== Provided records ==
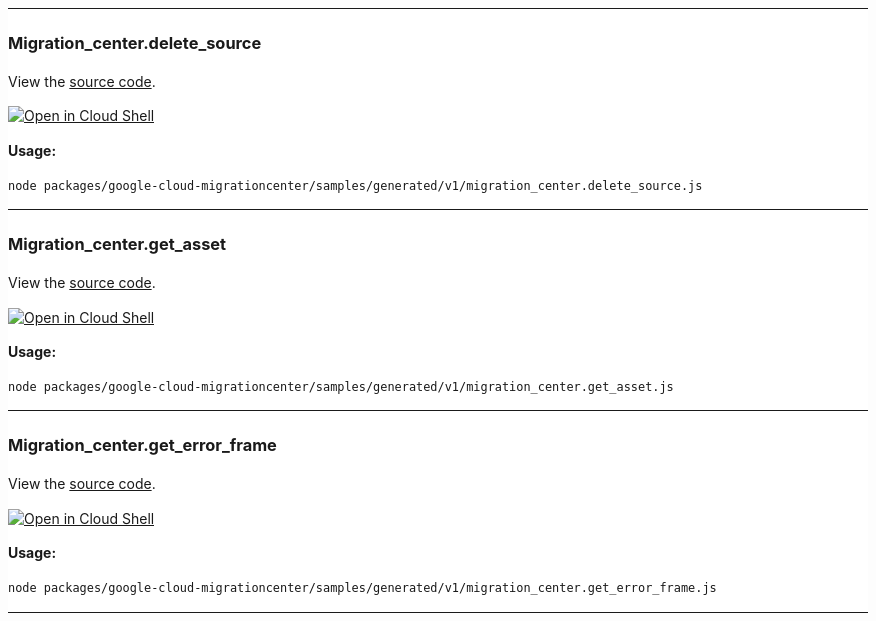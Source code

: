 
-----




### Migration_center.delete_source

View the [source code](https://github.com/googleapis/google-cloud-node/blob/master/packages/google-cloud-migrationcenter/samples/generated/v1/migration_center.delete_source.js).

[![Open in Cloud Shell][shell_img]](https://console.cloud.google.com/cloudshell/open?git_repo=https://github.com/googleapis/google-cloud-node&page=editor&open_in_editor=packages/google-cloud-migrationcenter/samples/generated/v1/migration_center.delete_source.js,samples/README.md)

__Usage:__


`node packages/google-cloud-migrationcenter/samples/generated/v1/migration_center.delete_source.js`


-----




### Migration_center.get_asset

View the [source code](https://github.com/googleapis/google-cloud-node/blob/master/packages/google-cloud-migrationcenter/samples/generated/v1/migration_center.get_asset.js).

[![Open in Cloud Shell][shell_img]](https://console.cloud.google.com/cloudshell/open?git_repo=https://github.com/googleapis/google-cloud-node&page=editor&open_in_editor=packages/google-cloud-migrationcenter/samples/generated/v1/migration_center.get_asset.js,samples/README.md)

__Usage:__


`node packages/google-cloud-migrationcenter/samples/generated/v1/migration_center.get_asset.js`


-----




### Migration_center.get_error_frame

View the [source code](https://github.com/googleapis/google-cloud-node/blob/master/packages/google-cloud-migrationcenter/samples/generated/v1/migration_center.get_error_frame.js).

[![Open in Cloud Shell][shell_img]](https://console.cloud.google.com/cloudshell/open?git_repo=https://github.com/googleapis/google-cloud-node&page=editor&open_in_editor=packages/google-cloud-migrationcenter/samples/generated/v1/migration_center.get_error_frame.js,samples/README.md)

__Usage:__


`node packages/google-cloud-migrationcenter/samples/generated/v1/migration_center.get_error_frame.js`


-----


[//]: # "This README.md file is auto-generated, all changes to this file will be lost."
[//]: # "To regenerate it, use `python -m synthtool`."
[shell_img]: https://gstatic.com/cloudssh/images/open-btn.png
[shell_link]: https://console.cloud.google.com/cloudshell/open?git_repo=https://github.com/googleapis/google-cloud-node&page=editor&open_in_editor=samples/README.md
[product-docs]: https://cloud.google.com/migration-center/docs/migration-center-overview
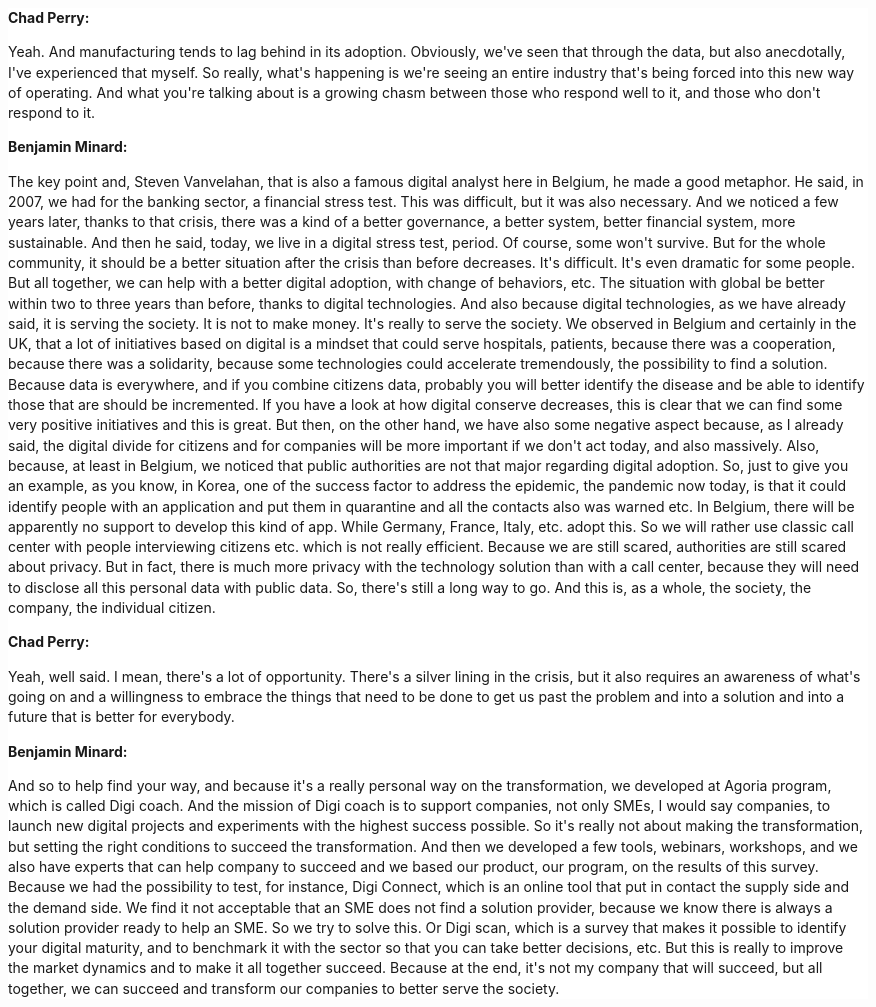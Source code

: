 **Chad Perry:**

Yeah. And manufacturing tends to lag behind in its adoption. Obviously, we've seen that through the data, but also anecdotally, I've experienced that myself. So really, what's happening is we're seeing an entire industry that's being forced into this new way of operating. And what you're talking about is a growing chasm between those who respond well to it, and those who don't respond to it. 

**Benjamin Minard:**

The key point and, Steven Vanvelahan, that is also a famous digital analyst here in Belgium, he made a good metaphor. He said, in 2007, we had for the banking sector, a financial stress test. This was difficult, but it was also necessary. And we noticed a few years later, thanks to that crisis, there was a kind of a better governance, a better system, better financial system, more sustainable. And then he said, today, we live in a digital stress test, period. Of course, some won't survive. But for the whole community, it should be a better situation after the crisis than before decreases. It's difficult. It's even dramatic for some people. But all together, we can help with a better digital adoption, with change of behaviors, etc. The situation with global be better within two to three years than before, thanks to digital technologies. And also because digital technologies, as we have already said, it is serving the society. It is not to make money. It's really to serve the society. We observed in Belgium and certainly in the UK, that a lot of initiatives based on digital is a mindset that could serve hospitals, patients, because there was a cooperation, because there was a solidarity, because some technologies could accelerate tremendously, the possibility to find a solution. Because data is everywhere, and if you combine citizens data, probably you will better identify the disease and be able to identify those that are should be incremented. If you have a look at how digital conserve decreases, this is clear that we can find some very positive initiatives and this is great. But then, on the other hand, we have also some negative aspect because, as I already said, the digital divide for citizens and for companies will be more important if we don't act today, and also massively. 
Also, because, at least in Belgium, we noticed that public authorities are not that major regarding digital adoption. So, just to give you an example, as you know, in Korea, one of the success factor to address the epidemic, the pandemic now today, is that it could identify people with an application and put them in quarantine and all the contacts also was warned etc. In Belgium, there will be apparently no support to develop this kind of app. While Germany, France, Italy, etc. adopt this. So we will rather use classic call center with people interviewing citizens etc. which is not really efficient. Because we are still scared, authorities are still scared about privacy. But in fact, there is much more privacy with the technology solution than with a call center, because they will need to disclose all this personal data with public data. So, there's still a long way to go. And this is, as a whole, the society, the company, the individual citizen. 

**Chad Perry:**

Yeah, well said. I mean, there's a lot of opportunity. There's a silver lining in the crisis, but it also requires an awareness of what's going on and a willingness to embrace the things that need to be done to get us past the problem and into a solution and into a future that is better for everybody. 

**Benjamin Minard:**

And so to help find your way, and because it's a really personal way on the transformation, we developed at Agoria program, which is called Digi coach. And the mission of Digi coach is to support companies, not only SMEs, I would say companies, to launch new digital projects and experiments with the highest success possible. So it's really not about making the transformation, but setting the right conditions to succeed the transformation. And then we developed a few tools, webinars, workshops, and we also have experts that can help company to succeed and we based our product, our program, on the results of this survey. Because we had the possibility to test, for instance, Digi Connect, which is an online tool that put in contact the supply side and the demand side. We find it not acceptable that an SME does not find a solution provider, because we know there is always a solution provider ready to help an SME. So we try to solve this. Or Digi scan, which is a survey that makes it possible to identify your digital maturity, and to benchmark it with the sector so that you can take better decisions, etc. But this is really to improve the market dynamics and to make it all together succeed. Because at the end, it's not my company that will succeed, but all together, we can succeed and transform our companies to better serve the society. 
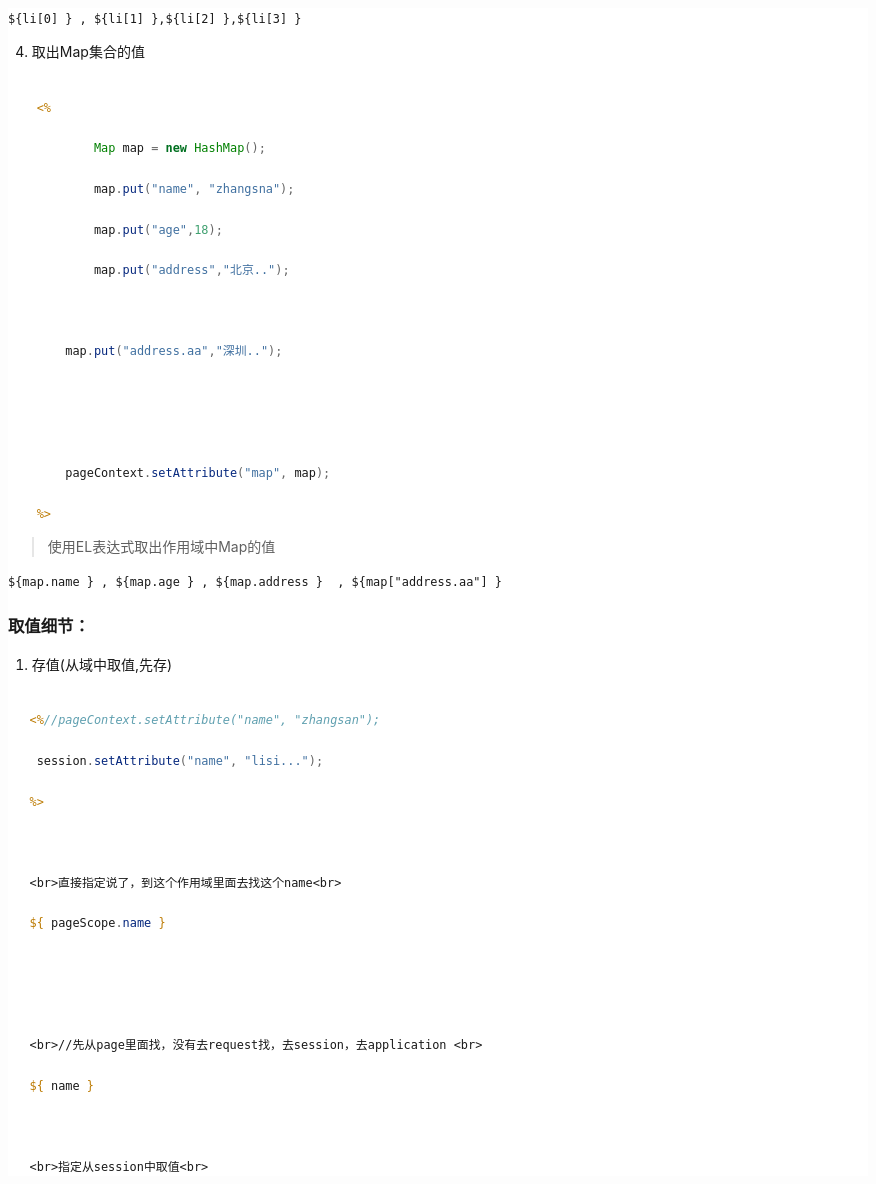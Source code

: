 `${li[0] } , ${li[1] },${li[2] },${li[3] }`



4. 取出Map集合的值

```jsp

   	<%

      		Map map = new HashMap();

      		map.put("name", "zhangsna");

      		map.put("age",18);

      		map.put("address","北京..");



   		map.put("address.aa","深圳..");





   		pageContext.setAttribute("map", map);

   	%>

```

>使用EL表达式取出作用域中Map的值<br>

`${map.name } , ${map.age } , ${map.address }  , ${map["address.aa"] }`



### 取值细节：

1. 存值(从域中取值,先存)

```jsp

   <%//pageContext.setAttribute("name", "zhangsan");

   	session.setAttribute("name", "lisi...");

   %>



   <br>直接指定说了，到这个作用域里面去找这个name<br>

   ${ pageScope.name } 





   <br>//先从page里面找，没有去request找，去session，去application <br>

   ${ name }



   <br>指定从session中取值<br>

```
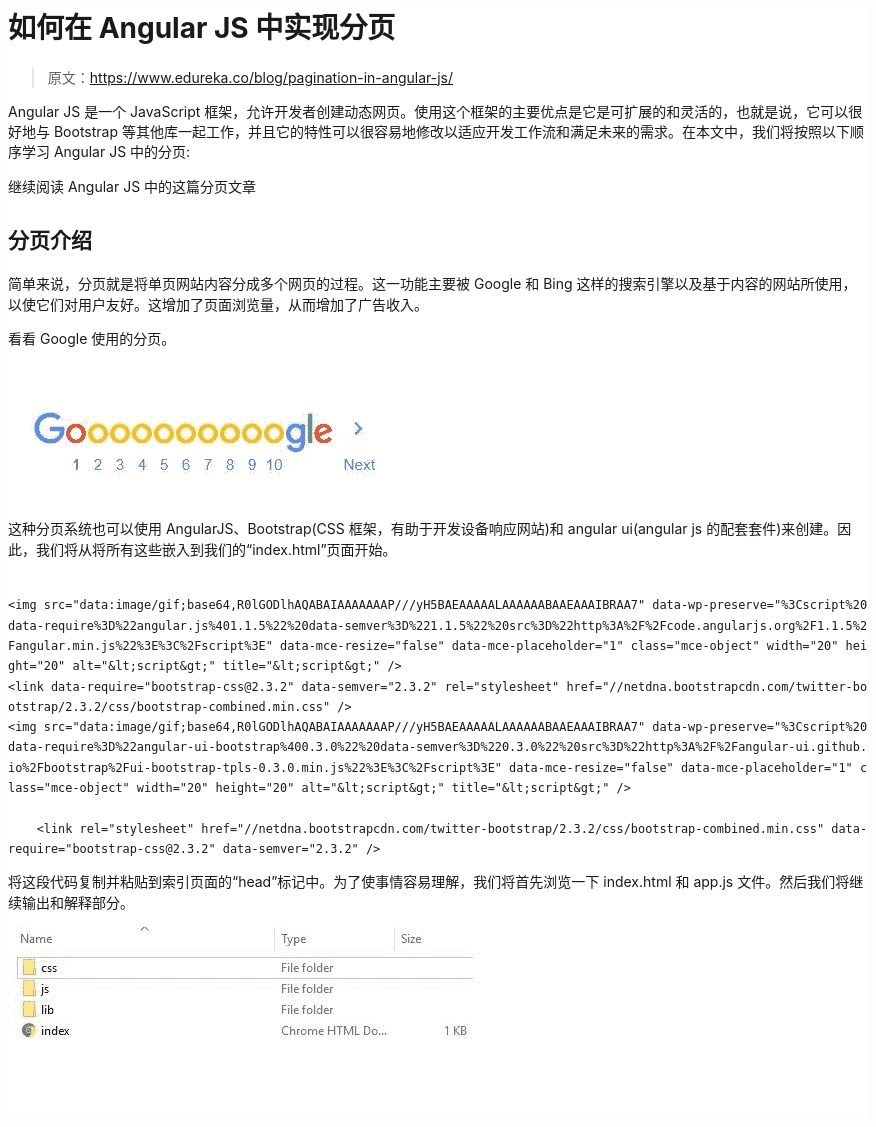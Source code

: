 # 如何在 Angular JS 中实现分页

> 原文：<https://www.edureka.co/blog/pagination-in-angular-js/>

Angular JS 是一个 JavaScript 框架，允许开发者创建动态网页。使用这个框架的主要优点是它是可扩展的和灵活的，也就是说，它可以很好地与 Bootstrap 等其他库一起工作，并且它的特性可以很容易地修改以适应开发工作流和满足未来的需求。在本文中，我们将按照以下顺序学习 Angular JS 中的分页:

继续阅读 Angular JS 中的这篇分页文章

## **分页介绍**

简单来说，分页就是将单页网站内容分成多个网页的过程。这一功能主要被 Google 和 Bing 这样的搜索引擎以及基于内容的网站所使用，以使它们对用户友好。这增加了页面浏览量，从而增加了广告收入。

看看 Google 使用的分页。

![Image - Pagination- in -Angular JS- Edureka](img/beb03fb97e66554645e4724ef2373266.png)

这种分页系统也可以使用 AngularJS、Bootstrap(CSS 框架，有助于开发设备响应网站)和 angular ui(angular js 的配套套件)来创建。因此，我们将从将所有这些嵌入到我们的“index.html”页面开始。

```

<img src="data:image/gif;base64,R0lGODlhAQABAIAAAAAAAP///yH5BAEAAAAALAAAAAABAAEAAAIBRAA7" data-wp-preserve="%3Cscript%20data-require%3D%22angular.js%401.1.5%22%20data-semver%3D%221.1.5%22%20src%3D%22http%3A%2F%2Fcode.angularjs.org%2F1.1.5%2Fangular.min.js%22%3E%3C%2Fscript%3E" data-mce-resize="false" data-mce-placeholder="1" class="mce-object" width="20" height="20" alt="&lt;script&gt;" title="&lt;script&gt;" />
<link data-require="bootstrap-css@2.3.2" data-semver="2.3.2" rel="stylesheet" href="//netdna.bootstrapcdn.com/twitter-bootstrap/2.3.2/css/bootstrap-combined.min.css" />
<img src="data:image/gif;base64,R0lGODlhAQABAIAAAAAAAP///yH5BAEAAAAALAAAAAABAAEAAAIBRAA7" data-wp-preserve="%3Cscript%20data-require%3D%22angular-ui-bootstrap%400.3.0%22%20data-semver%3D%220.3.0%22%20src%3D%22http%3A%2F%2Fangular-ui.github.io%2Fbootstrap%2Fui-bootstrap-tpls-0.3.0.min.js%22%3E%3C%2Fscript%3E" data-mce-resize="false" data-mce-placeholder="1" class="mce-object" width="20" height="20" alt="&lt;script&gt;" title="&lt;script&gt;" />

 	<link rel="stylesheet" href="//netdna.bootstrapcdn.com/twitter-bootstrap/2.3.2/css/bootstrap-combined.min.css" data-require="bootstrap-css@2.3.2" data-semver="2.3.2" />

```

将这段代码复制并粘贴到索引页面的“head”标记中。为了使事情容易理解，我们将首先浏览一下 index.html 和 app.js 文件。然后我们将继续输出和解释部分。

![Image - Pagination-Angular JS- Edureka](img/bb36000d68ac829ae4cc71b4f0502010.png)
===
# Task goal
Nothing but the lines from the first line of the data above through the line holding "### Migration_center.get_asset" may appear in the response, copied exactly and without pictures.

# Answer section
Source code

: 
-----




### Migration_center.delete_source

View the [source code](https://github.com/googleapis/google-cloud-node/blob/master/packages/google-cloud-migrationcenter/samples/generated/v1/migration_center.delete_source.js).

[![Open in Cloud Shell][shell_img]](https://console.cloud.google.com/cloudshell/open?git_repo=https://github.com/googleapis/google-cloud-node&page=editor&open_in_editor=packages/google-cloud-migrationcenter/samples/generated/v1/migration_center.delete_source.js,samples/README.md)

__Usage:__


`node packages/google-cloud-migrationcenter/samples/generated/v1/migration_center.delete_source.js`


-----




### Migration_center.get_asset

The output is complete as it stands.